Does 11ax router really help if you have a whole house full of 11n 2.4ghz IoT devices?

Personal experience: 50 wireless device is like the upper limit my trusty ac86u can handle. Reliable operations is closer to 30 before some devices gets disconnected.

Would the ax88u solve that?

Sent from my ONEPLUS A6010 using Tapatalk
 
The 11ax standard is supposed to address efficiency, not density.

Basically, no. OFDMA enables multiple devices to share the bandwidth of a single transmit frame. But the devices must support OFDMA, which 11n devices do not.

The only benefit N and AC devices get from OFDMA is that they get more bandwidth due to the efficiency of OFDMA devices. In other words, if you had 4 OFDMA devices and 4 N/AC devices running similar traffic, total available bandwidth should increase. Theoretically.
 
The 11ax standard is supposed to address efficiency, not density.

Basically, no. OFDMA enables multiple devices to share the bandwidth of a single transmit frame. But the devices must support OFDMA, which 11n devices do not.

The only benefit N and AC devices get from OFDMA is that they get more bandwidth due to the efficiency of OFDMA devices. In other words, if you had 4 OFDMA devices and 4 N/AC devices running similar traffic, total available bandwidth should increase. Theoretically.

Yep - this might be an interesting thing to check - WiFi6 in a mixed 11n environment for 2.4GHz - most folks attention has been on the 11ac/VHT to High Efficiency.

It's similar to the non-standard VHT deployments down in the 2.4GHz, where there isn't much improvement in capacity or performance.

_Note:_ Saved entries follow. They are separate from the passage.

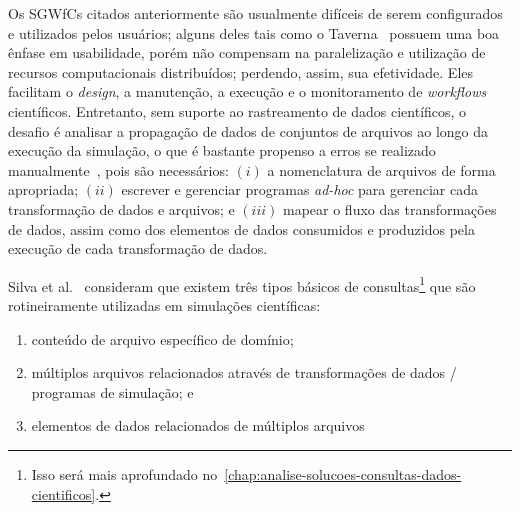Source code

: Os SGWfCs citados anteriormente são usualmente difíceis de serem configurados e utilizados pelos usuários; alguns deles tais como o Taverna~\cite{hull2006taverna} possuem uma boa ênfase em usabilidade, porém não compensam na paralelização e utilização de recursos computacionais distribuídos; perdendo, assim, sua efetividade.
Eles facilitam o \textit{design}, a manutenção, a execução e o monitoramento de \textit{workflows} científicos. Entretanto, sem suporte ao rastreamento de dados científicos, o desafio é analisar a propagação de dados de conjuntos de arquivos ao longo da execução da simulação, o que é bastante propenso a erros se realizado manualmente~\cite{silva2015analyzing}, pois são necessários: \( (i) \) a nomenclatura de arquivos de forma apropriada; \( (ii) \) escrever e gerenciar programas \textit{ad-hoc} para gerenciar cada transformação de dados e arquivos; e \( (iii) \) mapear o fluxo das transformações de dados, assim como dos elementos de dados consumidos e produzidos pela execução de cada transformação de dados.


Silva et al.~\cite{silva2015analyzing} consideram que existem três tipos básicos de consultas\footnote{Isso será mais aprofundado no~\autoref{chap:analise-solucoes-consultas-dados-cientificos}.} que são rotineiramente utilizadas em simulações científicas:

\begin{enumerate}
    \item conteúdo de arquivo específico de domínio;
    \item múltiplos arquivos relacionados através de transformações de dados / programas de simulação; e
    \item elementos de dados relacionados de múltiplos arquivos
\end{enumerate}


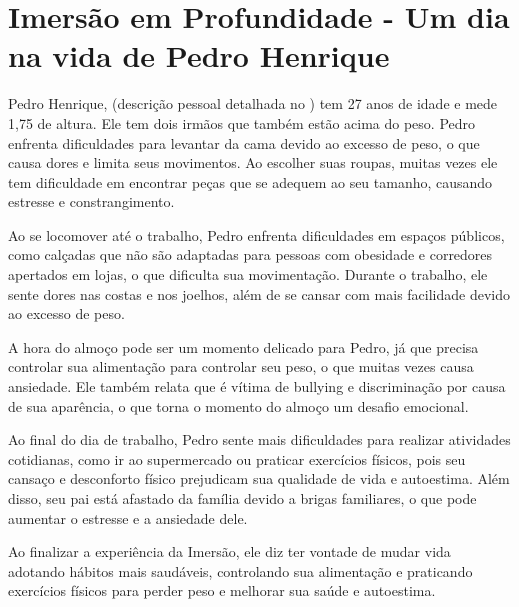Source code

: \documentclass[
	12pt,				%
	oneside,   	        %
	a4paper,			%
	chapter=TITLE,		%
	section=TITLE,		%
	subsection=TITLE,	%
	subsubsection=TITLE,%
	english,			%
	french,				%
	spanish,			%
	brazil,				%
	]{pacotes/abntex2}
\begin{document}
\section{\textbf{Imersão em Profundidade - Um dia na vida de Pedro Henrique}}
\label{sec:imersaoprofunda}

Pedro Henrique, (descrição pessoal detalhada no ) \cite{Pedro} tem 27 anos de idade e mede 1,75 de altura. Ele tem dois irmãos que também estão acima do peso. Pedro enfrenta dificuldades para levantar da cama devido ao excesso de peso, o que causa dores e limita seus movimentos. Ao escolher suas roupas, muitas vezes ele tem dificuldade em encontrar peças que se adequem ao seu tamanho, causando estresse e constrangimento.

Ao se locomover até o trabalho, Pedro enfrenta dificuldades em espaços públicos, como calçadas que não são adaptadas para pessoas com obesidade e corredores apertados em lojas, o que dificulta sua movimentação. Durante o trabalho, ele sente dores nas costas e nos joelhos, além de se cansar com mais facilidade devido ao excesso de peso.

A hora do almoço pode ser um momento delicado para Pedro, já que precisa controlar sua alimentação para controlar seu peso, o que muitas vezes causa ansiedade. Ele também relata que é vítima de bullying e discriminação por causa de sua aparência, o que torna o momento do almoço um desafio emocional.

Ao final do dia de trabalho, Pedro sente mais dificuldades para realizar atividades cotidianas, como ir ao supermercado ou praticar exercícios físicos, pois seu cansaço e desconforto físico prejudicam sua qualidade de vida e autoestima. Além disso, seu pai está afastado da família devido a brigas familiares, o que pode aumentar o estresse e a ansiedade dele.

Ao finalizar a experiência da Imersão, ele diz ter vontade de mudar vida adotando hábitos mais saudáveis, controlando sua alimentação e praticando exercícios físicos para perder peso e melhorar sua saúde e autoestima.

\newpage
\postextual
\renewcommand{\bibsection}{%
\section{\bibname}
\bibmark
\prebibhook}
\end{document}
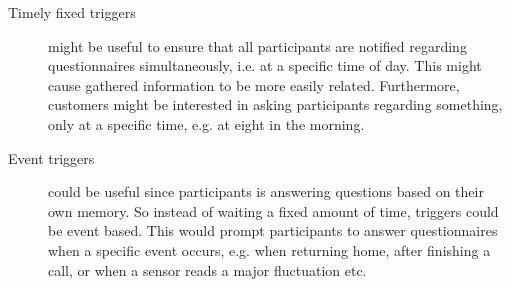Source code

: \begin{description}
    \item[Timely fixed triggers] might be useful to ensure that all participants are notified regarding questionnaires simultaneously, i.e. at a specific time of day. This might cause gathered information to be more easily related. Furthermore, customers might be interested in asking participants regarding something, only at a specific time, e.g. at eight in the morning. 

    \item[Event triggers] could be useful since participants is answering questions based on their own memory. So instead of waiting a fixed amount of time, triggers could be event based. This would prompt participants to answer questionnaires when a specific event occurs, e.g. when returning home, after finishing a call, or when a sensor reads a major fluctuation etc.    
\end{description}    
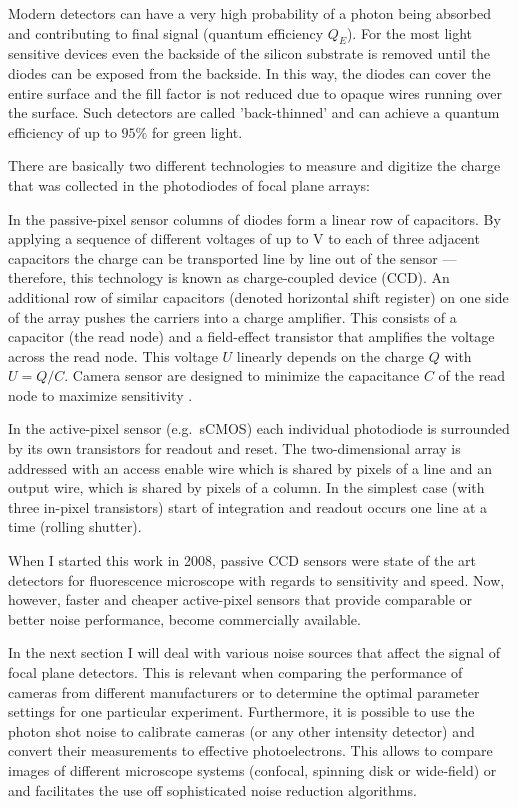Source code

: Modern detectors can have a very high probability of a photon being
 absorbed and contributing to final signal
(quantum efficiency $Q_E$). For the most light sensitive devices even
the backside of the silicon substrate is removed until the diodes can
be exposed from the backside. In this way, the diodes can cover the
entire surface and the fill factor is not reduced due to opaque wires
running over the surface. Such detectors are called 'back-thinned' and
can achieve a quantum efficiency of up to $95\%$ for green light.

There are basically two different technologies to measure and digitize
the charge that was collected in the photodiodes of focal plane arrays:

In the passive-pixel sensor columns of diodes form a linear row of
 capacitors. By applying a sequence
of different voltages of up to \unit[6]{V} to each of three adjacent
capacitors the charge can be transported line by line out of the
sensor --- therefore, this technology is known as charge-coupled
device (CCD). An additional row of similar capacitors (denoted
horizontal shift register) on one side of the array pushes the
carriers into a charge amplifier.  This consists
of a capacitor (the read node) and a field-effect transistor that
amplifies the voltage across the read node. This voltage $U$ linearly
depends on the charge $Q$ with $U=Q/C$. Camera sensor are designed to
minimize the capacitance $C$ of the read node to maximize sensitivity
\citep{Pawley2006}. 

In the active-pixel sensor (e.g.\ sCMOS) each individual photodiode is surrounded by
its own  transistors for readout and
reset. The two-dimensional array is addressed with an access
enable wire which is shared by pixels of a line and an output wire,
which is shared by pixels of a column. In the simplest case (with
three in-pixel transistors) start of integration and readout occurs
one line at a time (rolling shutter).

When I started this work in 2008, passive CCD sensors were state of
the art detectors for fluorescence microscope with regards to
sensitivity and speed. Now, however, faster and cheaper active-pixel
sensors that provide comparable or better noise performance, become
commercially available.

In the next section I will deal with various noise sources that affect
the signal of focal plane detectors. This is relevant when comparing
the performance of cameras from different manufacturers or to
determine the optimal parameter settings for one particular
experiment. Furthermore, it is possible to use the photon shot noise
to calibrate cameras (or any other intensity detector) and convert
their measurements to effective photoelectrons.  This allows to compare
images of different microscope systems (confocal, spinning disk or
wide-field) or and facilitates the use off sophisticated noise
reduction algorithms.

Until companies like Espressif and similar that do the very lost cost wireless microcontrollers, WiFi6 is going to be primarily smartphones and laptops, IMHO...
 
Would the ax88u solve that?
Not likely. And potentially not worth finding out for $335, when, if you have the skill set, you could simply solve the problem with a product purpose-built for density, on the cheap; ie. refurb Ruckus. A working pull R710 is $240 on eBay currently, or for more radios in favor of bleeding edge, two (or more) working pull R500's for $75/ea. running Unleashed in SmartMesh. Either setup would likely end your issues. The 710 alone lists 512 max clients on the spec sheet; I've observed 150+ in real life, functioning just fine.

All of that is assuming, of course, you're open to the idea and have enough basic networking knowledge, or would be willing to learn, of how to setup the AP(s) to work in conjunction with the router (on which you'd want to disable as much wireless functionality as possible, perhaps even swap it out for a wired router later on).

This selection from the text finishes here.